═══ Data extracts

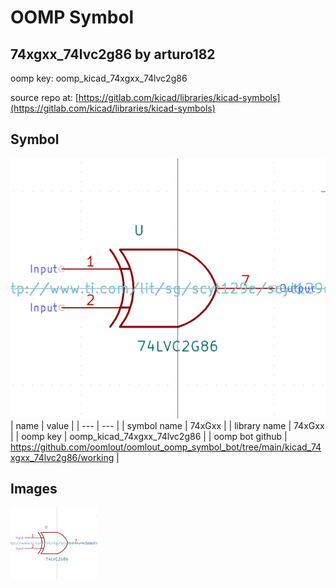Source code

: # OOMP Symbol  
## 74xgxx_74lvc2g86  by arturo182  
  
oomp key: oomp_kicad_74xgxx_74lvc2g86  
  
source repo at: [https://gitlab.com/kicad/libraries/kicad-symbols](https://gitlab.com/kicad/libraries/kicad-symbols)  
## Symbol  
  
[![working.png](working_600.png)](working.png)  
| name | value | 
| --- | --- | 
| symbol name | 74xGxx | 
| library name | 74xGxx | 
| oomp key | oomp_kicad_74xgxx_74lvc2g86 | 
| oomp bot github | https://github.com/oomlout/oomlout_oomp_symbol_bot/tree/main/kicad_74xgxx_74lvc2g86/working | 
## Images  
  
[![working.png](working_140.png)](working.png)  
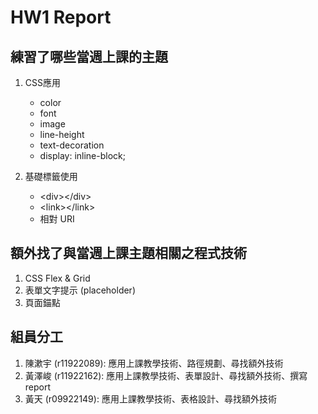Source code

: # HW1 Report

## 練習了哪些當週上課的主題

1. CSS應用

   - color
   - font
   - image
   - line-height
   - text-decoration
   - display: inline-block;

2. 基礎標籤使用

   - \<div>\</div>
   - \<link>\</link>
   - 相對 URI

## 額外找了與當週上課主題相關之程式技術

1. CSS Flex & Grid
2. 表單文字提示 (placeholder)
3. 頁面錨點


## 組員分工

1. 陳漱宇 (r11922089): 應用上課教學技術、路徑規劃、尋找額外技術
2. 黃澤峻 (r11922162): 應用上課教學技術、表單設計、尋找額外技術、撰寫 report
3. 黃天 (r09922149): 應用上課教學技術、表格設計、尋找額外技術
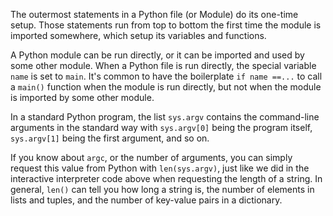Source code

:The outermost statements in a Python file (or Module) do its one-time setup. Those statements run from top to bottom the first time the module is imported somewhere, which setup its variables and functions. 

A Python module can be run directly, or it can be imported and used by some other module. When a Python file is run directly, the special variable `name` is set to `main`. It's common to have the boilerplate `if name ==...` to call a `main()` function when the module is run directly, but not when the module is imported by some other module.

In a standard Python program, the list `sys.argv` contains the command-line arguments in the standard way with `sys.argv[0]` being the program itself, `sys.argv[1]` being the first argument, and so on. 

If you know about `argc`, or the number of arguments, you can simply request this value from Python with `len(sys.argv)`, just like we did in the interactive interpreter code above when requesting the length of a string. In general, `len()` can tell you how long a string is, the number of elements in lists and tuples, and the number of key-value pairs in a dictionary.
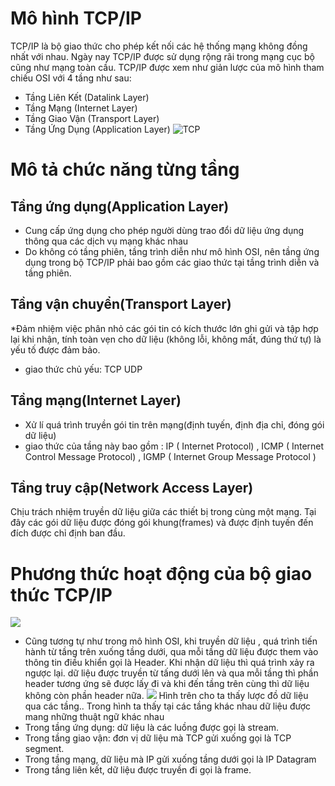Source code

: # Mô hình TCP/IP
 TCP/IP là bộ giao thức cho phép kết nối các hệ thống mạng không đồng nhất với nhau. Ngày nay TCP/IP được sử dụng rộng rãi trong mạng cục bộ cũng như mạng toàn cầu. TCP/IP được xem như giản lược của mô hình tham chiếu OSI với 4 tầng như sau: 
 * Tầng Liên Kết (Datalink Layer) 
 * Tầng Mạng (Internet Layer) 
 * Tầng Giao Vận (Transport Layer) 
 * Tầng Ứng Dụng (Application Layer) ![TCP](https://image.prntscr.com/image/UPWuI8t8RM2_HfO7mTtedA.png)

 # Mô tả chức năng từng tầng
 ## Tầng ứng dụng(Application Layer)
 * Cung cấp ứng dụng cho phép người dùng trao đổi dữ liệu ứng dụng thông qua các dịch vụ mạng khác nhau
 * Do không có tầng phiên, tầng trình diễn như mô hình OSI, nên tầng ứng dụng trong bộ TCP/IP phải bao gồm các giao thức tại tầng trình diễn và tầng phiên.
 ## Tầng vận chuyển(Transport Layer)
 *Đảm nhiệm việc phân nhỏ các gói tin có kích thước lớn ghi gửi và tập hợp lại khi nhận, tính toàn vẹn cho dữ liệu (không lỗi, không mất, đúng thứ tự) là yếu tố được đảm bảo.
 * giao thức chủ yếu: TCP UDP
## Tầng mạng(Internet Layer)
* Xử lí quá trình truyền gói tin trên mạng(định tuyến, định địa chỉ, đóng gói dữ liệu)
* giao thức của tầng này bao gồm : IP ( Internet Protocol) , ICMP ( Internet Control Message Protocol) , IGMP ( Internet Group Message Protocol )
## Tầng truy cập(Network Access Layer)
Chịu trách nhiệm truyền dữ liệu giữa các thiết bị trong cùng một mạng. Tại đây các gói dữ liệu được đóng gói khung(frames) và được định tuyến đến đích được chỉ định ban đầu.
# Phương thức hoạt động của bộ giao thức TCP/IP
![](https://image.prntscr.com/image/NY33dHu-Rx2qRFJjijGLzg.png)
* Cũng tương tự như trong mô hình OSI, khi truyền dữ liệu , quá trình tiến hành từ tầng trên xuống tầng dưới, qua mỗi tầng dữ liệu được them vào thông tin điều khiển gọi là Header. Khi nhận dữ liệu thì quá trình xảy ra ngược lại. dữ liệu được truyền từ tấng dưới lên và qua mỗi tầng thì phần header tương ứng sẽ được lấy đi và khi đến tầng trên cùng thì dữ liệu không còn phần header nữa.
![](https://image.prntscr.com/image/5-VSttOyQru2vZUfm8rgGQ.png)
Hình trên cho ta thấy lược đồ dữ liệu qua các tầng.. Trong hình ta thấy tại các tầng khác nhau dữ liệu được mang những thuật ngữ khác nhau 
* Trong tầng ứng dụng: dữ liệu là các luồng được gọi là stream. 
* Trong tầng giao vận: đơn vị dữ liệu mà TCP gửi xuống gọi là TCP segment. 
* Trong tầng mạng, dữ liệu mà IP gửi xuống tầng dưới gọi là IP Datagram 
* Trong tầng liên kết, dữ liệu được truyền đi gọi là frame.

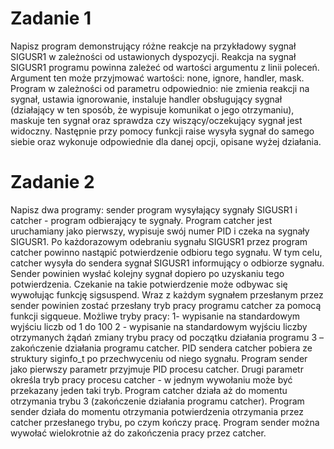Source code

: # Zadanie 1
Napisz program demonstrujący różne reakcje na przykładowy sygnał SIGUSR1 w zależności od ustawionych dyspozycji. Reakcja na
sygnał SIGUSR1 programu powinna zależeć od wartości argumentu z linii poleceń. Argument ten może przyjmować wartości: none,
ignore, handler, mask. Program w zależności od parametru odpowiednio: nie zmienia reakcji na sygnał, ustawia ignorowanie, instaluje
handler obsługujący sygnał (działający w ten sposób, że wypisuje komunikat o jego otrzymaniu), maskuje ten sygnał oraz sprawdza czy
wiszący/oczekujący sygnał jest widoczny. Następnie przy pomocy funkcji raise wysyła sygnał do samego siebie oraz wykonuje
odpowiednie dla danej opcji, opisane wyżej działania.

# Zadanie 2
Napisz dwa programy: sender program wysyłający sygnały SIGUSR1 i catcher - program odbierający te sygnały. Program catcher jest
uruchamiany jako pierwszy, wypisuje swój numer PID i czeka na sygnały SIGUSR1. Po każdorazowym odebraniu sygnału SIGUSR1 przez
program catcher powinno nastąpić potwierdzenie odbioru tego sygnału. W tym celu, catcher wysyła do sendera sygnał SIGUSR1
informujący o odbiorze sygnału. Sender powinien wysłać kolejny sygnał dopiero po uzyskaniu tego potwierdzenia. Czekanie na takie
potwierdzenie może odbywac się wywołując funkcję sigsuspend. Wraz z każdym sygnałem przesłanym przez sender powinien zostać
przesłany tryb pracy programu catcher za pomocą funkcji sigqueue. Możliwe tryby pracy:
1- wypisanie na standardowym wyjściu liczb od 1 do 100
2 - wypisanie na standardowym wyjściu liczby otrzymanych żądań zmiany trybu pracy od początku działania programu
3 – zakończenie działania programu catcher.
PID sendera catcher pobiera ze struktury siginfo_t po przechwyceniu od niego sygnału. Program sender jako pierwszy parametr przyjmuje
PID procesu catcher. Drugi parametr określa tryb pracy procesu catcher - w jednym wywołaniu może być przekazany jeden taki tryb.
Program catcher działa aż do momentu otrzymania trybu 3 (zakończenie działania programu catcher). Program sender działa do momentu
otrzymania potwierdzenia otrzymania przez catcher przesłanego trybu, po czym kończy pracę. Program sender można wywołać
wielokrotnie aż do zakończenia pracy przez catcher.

══════

## Work order
Your answer should consist only of the lines above between the line holding "mạng khác nhau" and the line holding "## Tầng vận chuyển(Transport Layer)", inclusive, each transcribed exactly.

## Result of this task
 * Cung cấp ứng dụng cho phép người dùng trao đổi dữ liệu ứng dụng thông qua các dịch vụ mạng khác nhau
 * Do không có tầng phiên, tầng trình diễn như mô hình OSI, nên tầng ứng dụng trong bộ TCP/IP phải bao gồm các giao thức tại tầng trình diễn và tầng phiên.
 ## Tầng vận chuyển(Transport Layer)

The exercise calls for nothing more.